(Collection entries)

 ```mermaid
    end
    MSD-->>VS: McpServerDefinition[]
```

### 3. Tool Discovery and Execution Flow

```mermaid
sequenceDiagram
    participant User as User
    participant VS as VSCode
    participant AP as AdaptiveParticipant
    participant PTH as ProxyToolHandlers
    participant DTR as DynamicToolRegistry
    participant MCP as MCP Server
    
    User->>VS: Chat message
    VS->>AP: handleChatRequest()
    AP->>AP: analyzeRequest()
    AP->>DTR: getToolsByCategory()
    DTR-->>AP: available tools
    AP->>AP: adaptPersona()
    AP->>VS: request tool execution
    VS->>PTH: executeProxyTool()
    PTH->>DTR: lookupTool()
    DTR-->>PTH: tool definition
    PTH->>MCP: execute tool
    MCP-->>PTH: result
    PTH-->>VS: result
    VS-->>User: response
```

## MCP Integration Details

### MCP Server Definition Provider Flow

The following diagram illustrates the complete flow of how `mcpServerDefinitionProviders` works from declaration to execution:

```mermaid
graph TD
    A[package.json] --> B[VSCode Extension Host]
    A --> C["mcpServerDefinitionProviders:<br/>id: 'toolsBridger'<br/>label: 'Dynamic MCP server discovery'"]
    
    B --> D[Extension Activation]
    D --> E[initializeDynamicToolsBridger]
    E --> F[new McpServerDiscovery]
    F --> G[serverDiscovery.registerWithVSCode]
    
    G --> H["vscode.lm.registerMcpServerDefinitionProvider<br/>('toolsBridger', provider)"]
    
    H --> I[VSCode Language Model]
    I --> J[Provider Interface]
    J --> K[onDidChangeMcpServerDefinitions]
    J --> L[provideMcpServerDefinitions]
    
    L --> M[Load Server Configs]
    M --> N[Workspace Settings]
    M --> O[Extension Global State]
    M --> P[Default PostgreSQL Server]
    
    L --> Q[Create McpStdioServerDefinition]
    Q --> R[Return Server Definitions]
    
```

Directions: Reply with one number: the count of lines in the entries that include the word "mcpServerDefinitionProviders".

Task solution: 2